─── PROVIDED DATA

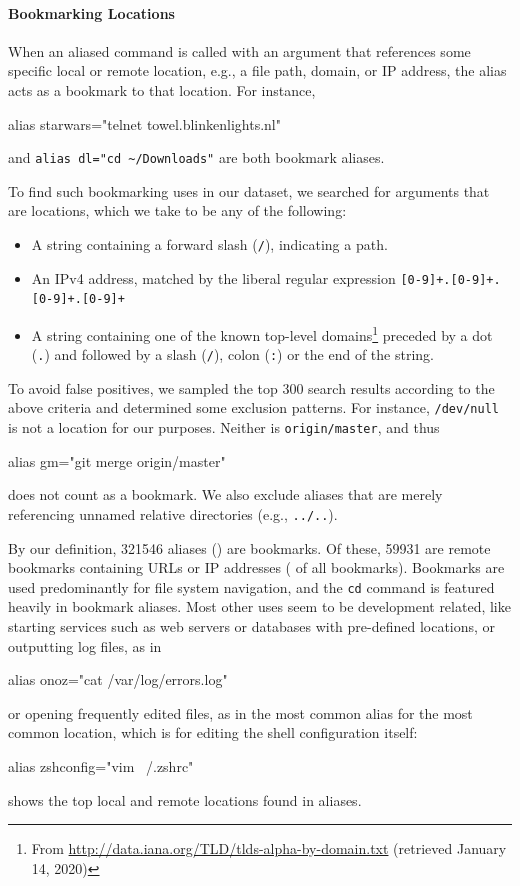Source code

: \paragraph{\bf Bookmarking Locations}

When an aliased command is called with an argument that references some specific local or remote location, e.g., a file path, domain, or IP address, the alias acts as a bookmark to that location.
For instance,
\begin{CVerbatim}
alias starwars="telnet towel.blinkenlights.nl"    
\end{CVerbatim}
and \verb|alias dl="cd ~/Downloads"|
are both bookmark aliases.

To find such bookmarking uses in our dataset, we searched for arguments that are locations, which we take to be any of the following:
\begin{itemize}
    \item A string containing a forward slash (\verb|/|), indicating a path.
    \item An IPv4 address, matched by the liberal regular expression \verb|[0-9]+.[0-9]+.[0-9]+.[0-9]+|
    \item A string containing one of the known top-level domains\footnote{From \url{http://data.iana.org/TLD/tlds-alpha-by-domain.txt} (retrieved January 14, 2020)} preceded by a dot (\verb|.|) and followed by a slash (\verb|/|), colon (\verb|:|) or the end of the string.
\end{itemize}
To avoid false positives, we sampled the top 300 search results according to the above criteria and determined some exclusion patterns.
For instance, \texttt{/dev/null} is not a location for our purposes.
Neither is \texttt{origin/master}, and thus 
\begin{CVerbatim}
alias gm="git merge origin/master"
\end{CVerbatim}
does not count as a bookmark.
We also exclude aliases that are merely referencing unnamed relative directories (e.g., \verb|../..|).

By our definition, \num{321546} aliases () are bookmarks.
Of these, \num{59931} are remote bookmarks containing URLs or IP addresses ( of all bookmarks).
Bookmarks are used predominantly for file system navigation, and the \verb|cd| command is featured heavily in bookmark aliases.
Most other uses seem to be development related, like starting services such as web servers or databases with pre-defined locations,
or outputting log files, as in
\begin{CVerbatim}
alias onoz="cat /var/log/errors.log"
\end{CVerbatim}
or opening frequently edited files, as in the most common alias for the most common location, which is for editing the shell configuration itself:
\begin{CVerbatim}
alias zshconfig="vim ~/.zshrc"
\end{CVerbatim}
 shows the top local and remote locations found in aliases.


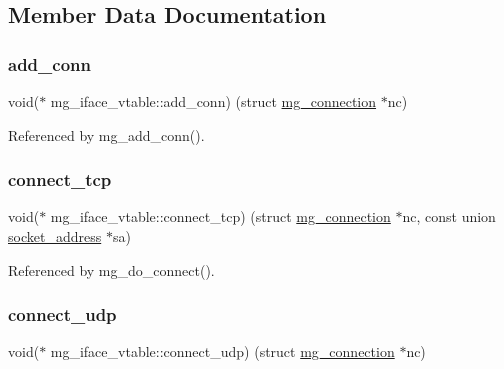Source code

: \subsection{Member Data Documentation}
\mbox{\label{structmg__iface__vtable_a1b09df656c627c217c4f8efebef85a1e_a1b09df656c627c217c4f8efebef85a1e}} 
\subsubsection{\texorpdfstring{add\+\_\+conn}{add\_conn}}
{\footnotesize\ttfamily void($\ast$ mg\+\_\+iface\+\_\+vtable\+::add\+\_\+conn) (struct \hyperlink{structmg__connection}{mg\+\_\+connection} $\ast$nc)}



Referenced by mg\+\_\+add\+\_\+conn().

\mbox{\label{structmg__iface__vtable_a9dfae9823c533b3a3cf22501f7794f0a_a9dfae9823c533b3a3cf22501f7794f0a}} 
\subsubsection{\texorpdfstring{connect\+\_\+tcp}{connect\_tcp}}
{\footnotesize\ttfamily void($\ast$ mg\+\_\+iface\+\_\+vtable\+::connect\+\_\+tcp) (struct \hyperlink{structmg__connection}{mg\+\_\+connection} $\ast$nc, const union \hyperlink{unionsocket__address}{socket\+\_\+address} $\ast$sa)}



Referenced by mg\+\_\+do\+\_\+connect().

\mbox{\label{structmg__iface__vtable_a254b3a4b9c6d71ad2e28b634938ff039_a254b3a4b9c6d71ad2e28b634938ff039}} 
\subsubsection{\texorpdfstring{connect\+\_\+udp}{connect\_udp}}
{\footnotesize\ttfamily void($\ast$ mg\+\_\+iface\+\_\+vtable\+::connect\+\_\+udp) (struct \hyperlink{structmg__connection}{mg\+\_\+connection} $\ast$nc)}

──────

GOAL OF THE EXERCISE | Your reply should restate every entry exactly, with the pictures left out.

WRITTEN ANSWER |
Source code

: \paragraph{\bf Bookmarking Locations}

When an aliased command is called with an argument that references some specific local or remote location, e.g., a file path, domain, or IP address, the alias acts as a bookmark to that location.
For instance,
\begin{CVerbatim}
alias starwars="telnet towel.blinkenlights.nl"    
\end{CVerbatim}
and \verb|alias dl="cd ~/Downloads"|
are both bookmark aliases.

To find such bookmarking uses in our dataset, we searched for arguments that are locations, which we take to be any of the following:
\begin{itemize}
    \item A string containing a forward slash (\verb|/|), indicating a path.
    \item An IPv4 address, matched by the liberal regular expression \verb|[0-9]+.[0-9]+.[0-9]+.[0-9]+|
    \item A string containing one of the known top-level domains\footnote{From \url{http://data.iana.org/TLD/tlds-alpha-by-domain.txt} (retrieved January 14, 2020)} preceded by a dot (\verb|.|) and followed by a slash (\verb|/|), colon (\verb|:|) or the end of the string.
\end{itemize}
To avoid false positives, we sampled the top 300 search results according to the above criteria and determined some exclusion patterns.
For instance, \texttt{/dev/null} is not a location for our purposes.
Neither is \texttt{origin/master}, and thus 
\begin{CVerbatim}
alias gm="git merge origin/master"
\end{CVerbatim}
does not count as a bookmark.
We also exclude aliases that are merely referencing unnamed relative directories (e.g., \verb|../..|).

By our definition, \num{321546} aliases () are bookmarks.
Of these, \num{59931} are remote bookmarks containing URLs or IP addresses ( of all bookmarks).
Bookmarks are used predominantly for file system navigation, and the \verb|cd| command is featured heavily in bookmark aliases.
Most other uses seem to be development related, like starting services such as web servers or databases with pre-defined locations,
or outputting log files, as in
\begin{CVerbatim}
alias onoz="cat /var/log/errors.log"
\end{CVerbatim}
or opening frequently edited files, as in the most common alias for the most common location, which is for editing the shell configuration itself:
\begin{CVerbatim}
alias zshconfig="vim ~/.zshrc"
\end{CVerbatim}
 shows the top local and remote locations found in aliases.


Source code

: \subsection{Member Data Documentation}
\mbox{\label{structmg__iface__vtable_a1b09df656c627c217c4f8efebef85a1e_a1b09df656c627c217c4f8efebef85a1e}} 
\subsubsection{\texorpdfstring{add\+\_\+conn}{add\_conn}}
{\footnotesize\ttfamily void($\ast$ mg\+\_\+iface\+\_\+vtable\+::add\+\_\+conn) (struct \hyperlink{structmg__connection}{mg\+\_\+connection} $\ast$nc)}



Referenced by mg\+\_\+add\+\_\+conn().

\mbox{\label{structmg__iface__vtable_a9dfae9823c533b3a3cf22501f7794f0a_a9dfae9823c533b3a3cf22501f7794f0a}} 
\subsubsection{\texorpdfstring{connect\+\_\+tcp}{connect\_tcp}}
{\footnotesize\ttfamily void($\ast$ mg\+\_\+iface\+\_\+vtable\+::connect\+\_\+tcp) (struct \hyperlink{structmg__connection}{mg\+\_\+connection} $\ast$nc, const union \hyperlink{unionsocket__address}{socket\+\_\+address} $\ast$sa)}



Referenced by mg\+\_\+do\+\_\+connect().

\mbox{\label{structmg__iface__vtable_a254b3a4b9c6d71ad2e28b634938ff039_a254b3a4b9c6d71ad2e28b634938ff039}} 
\subsubsection{\texorpdfstring{connect\+\_\+udp}{connect\_udp}}
{\footnotesize\ttfamily void($\ast$ mg\+\_\+iface\+\_\+vtable\+::connect\+\_\+udp) (struct \hyperlink{structmg__connection}{mg\+\_\+connection} $\ast$nc)}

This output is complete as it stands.